Per cominciare…un breve cenno sull’andamento dei mercati.
Il 2024 si è caratterizzato per il consolidarsi della crescita dell’economia americana e la sostanziale tenuta di quella europea, pur in un contesto mondiale di conflitti militari ancora aperti (non ultimi Ucraina e Medio Oriente) e, per quanto riguarda in particolare l’Europa, di perdurante debolezza politica di importanti governi dell’Unione.
Anche la Cina, peraltro, soprattutto nell’ultimo periodo dell’anno, ha cercato di fornire impulso alla propria economia attraverso un importante piano di stimolo fiscale.
Nel positivo contesto macroeconomico è proseguita la discesa dell’inflazione, pur con andamenti parzialmente difformi tra Europa e Stati Uniti.
Nella prima, una crescita contenuta e resa più incerta dalle importanti crisi dei governi francese e tedesco ha favorito un marcato percorso di rientro verso il target del 2%, mentre negli USA la forza del ciclo economico ha condotto ad un trend di rientro molto più lento, specie nell’ultima parte dell’anno.

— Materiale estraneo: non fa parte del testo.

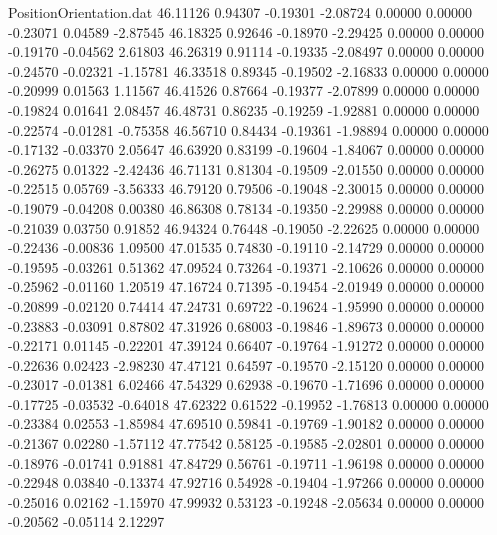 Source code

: \begin{filecontents}{PositionOrientation.dat}
  46.11126    0.94307   -0.19301    -2.08724    0.00000    0.00000   -0.23071    0.04589   -2.87545
  46.18325    0.92646   -0.18970    -2.29425    0.00000    0.00000   -0.19170   -0.04562    2.61803
  46.26319    0.91114   -0.19335    -2.08497    0.00000    0.00000   -0.24570   -0.02321   -1.15781
  46.33518    0.89345   -0.19502    -2.16833    0.00000    0.00000   -0.20999    0.01563    1.11567
  46.41526    0.87664   -0.19377    -2.07899    0.00000    0.00000   -0.19824    0.01641    2.08457
  46.48731    0.86235   -0.19259    -1.92881    0.00000    0.00000   -0.22574   -0.01281   -0.75358
  46.56710    0.84434   -0.19361    -1.98894    0.00000    0.00000   -0.17132   -0.03370    2.05647
  46.63920    0.83199   -0.19604    -1.84067    0.00000    0.00000   -0.26275    0.01322   -2.42436
  46.71131    0.81304   -0.19509    -2.01550    0.00000    0.00000   -0.22515    0.05769   -3.56333
  46.79120    0.79506   -0.19048    -2.30015    0.00000    0.00000   -0.19079   -0.04208    0.00380
  46.86308    0.78134   -0.19350    -2.29988    0.00000    0.00000   -0.21039    0.03750    0.91852
  46.94324    0.76448   -0.19050    -2.22625    0.00000    0.00000   -0.22436   -0.00836    1.09500
  47.01535    0.74830   -0.19110    -2.14729    0.00000    0.00000   -0.19595   -0.03261    0.51362
  47.09524    0.73264   -0.19371    -2.10626    0.00000    0.00000   -0.25962   -0.01160    1.20519
  47.16724    0.71395   -0.19454    -2.01949    0.00000    0.00000   -0.20899   -0.02120    0.74414
  47.24731    0.69722   -0.19624    -1.95990    0.00000    0.00000   -0.23883   -0.03091    0.87802
  47.31926    0.68003   -0.19846    -1.89673    0.00000    0.00000   -0.22171    0.01145   -0.22201
  47.39124    0.66407   -0.19764    -1.91272    0.00000    0.00000   -0.22636    0.02423   -2.98230
  47.47121    0.64597   -0.19570    -2.15120    0.00000    0.00000   -0.23017   -0.01381    6.02466
  47.54329    0.62938   -0.19670    -1.71696    0.00000    0.00000   -0.17725   -0.03532   -0.64018
  47.62322    0.61522   -0.19952    -1.76813    0.00000    0.00000   -0.23384    0.02553   -1.85984
  47.69510    0.59841   -0.19769    -1.90182    0.00000    0.00000   -0.21367    0.02280   -1.57112
  47.77542    0.58125   -0.19585    -2.02801    0.00000    0.00000   -0.18976   -0.01741    0.91881
  47.84729    0.56761   -0.19711    -1.96198    0.00000    0.00000   -0.22948    0.03840   -0.13374
  47.92716    0.54928   -0.19404    -1.97266    0.00000    0.00000   -0.25016    0.02162   -1.15970
  47.99932    0.53123   -0.19248    -2.05634    0.00000    0.00000   -0.20562   -0.05114    2.12297

\end{filecontents}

A fronte, quindi, di un identico taglio dei tassi di interesse nel corso dell’anno, pari all’1% complessivo, le due Banche centrali (BCE e FED) hanno maturato diverse valutazioni prospettiche: mentre la BCE ha considerato percorribile il raggiungimento del target del 2% entro il 2025, la FED si è mostrata molto più prudente sul futuro percorso di diminuzione dei tassi.
Alle valutazioni delle autorità di politica monetaria non sono estranee considerazioni di carattere politico: mentre, infatti, in Europa la crisi di rappresentanza del governo francese persiste, con la nuova legge di bilancio ancora da approvare, e in Germania sono state indette nuove elezioni parlamentari per il mese di febbraio 2025, negli Stati Uniti la robusta affermazione elettorale del Partito Repubblicano ha portato i mercati a stimare positivamente gli effetti dell’agenda del Presidente Trump (in primis diminuzione della pressione fiscale e nuove politiche tariffarie) sulla crescita, già robusta, dell’economia americana, con correlate nuove tensioni inflazionistiche.
I mercati finanziari hanno beneficiato largamente delle dinamiche sopra descritte, che hanno allontanato con decisione i timori di una possibile fase recessiva.
In particolare, gli indici azionari hanno proseguito la dinamica di forte ascesa già iniziata nel 2023, anche se con rilevanti differenze geografiche: se infatti la borsa statunitense ha realizzato un incremento pari al 25%, l’area Euro si è fermata ad un pur considerevole 10%, ed i mercati Emergenti in aggregato a poco meno del 14%.
Ottimo il risultato della borsa italiana, che registra un rendimento del 18%.
Dal punto di vista settoriale, i comparti trainanti sono stati il tecnologico ed il finanziario, meno mossi i settori dell’health care e dell’energia.
Gli indici obbligazionari governativi hanno registrato, invece, risultati altalenanti, sia in termini geografici, sia, spesso all’interno dello stesso Paese, per tipologia di scadenza: le scadenze brevi hanno, infatti, beneficiato della diminuzione dell’inflazione e dell’inizio della riduzione dei tassi da parte delle Banche Centrali, mentre le scadenze più lunghe hanno risentito del consolidamento della crescita economica.
Considerando gli indici a 10 anni, gli USA hanno evidenziato un deprezzamento dell’1,5%, in sostanziale parità la Germania, mentre l’Italia ha guadagnato un significativo 5,9%, beneficiando di un restringimento degli spread e di un contesto favorevole di crescita economica.
Buono, infine, il contributo dei titoli obbligazionari societari con elevato merito di credito, sia al di qua (+4,6%), che al di là (+2,8%) dell’oceano.
Sul mercato dei cambi si è assistito ad un marcato indebolimento dell’euro contro il dollaro (-6,7%) e contro la sterlina (-4,8%), e ad un significativo apprezzamento verso lo yen (4,5%) e il franco svizzero (1%).
Il dollaro si è generalmente rafforzato anche nei confronti delle valute dei Paesi Emergenti, specialmente di quelle dei principali paesi dell’America Latina.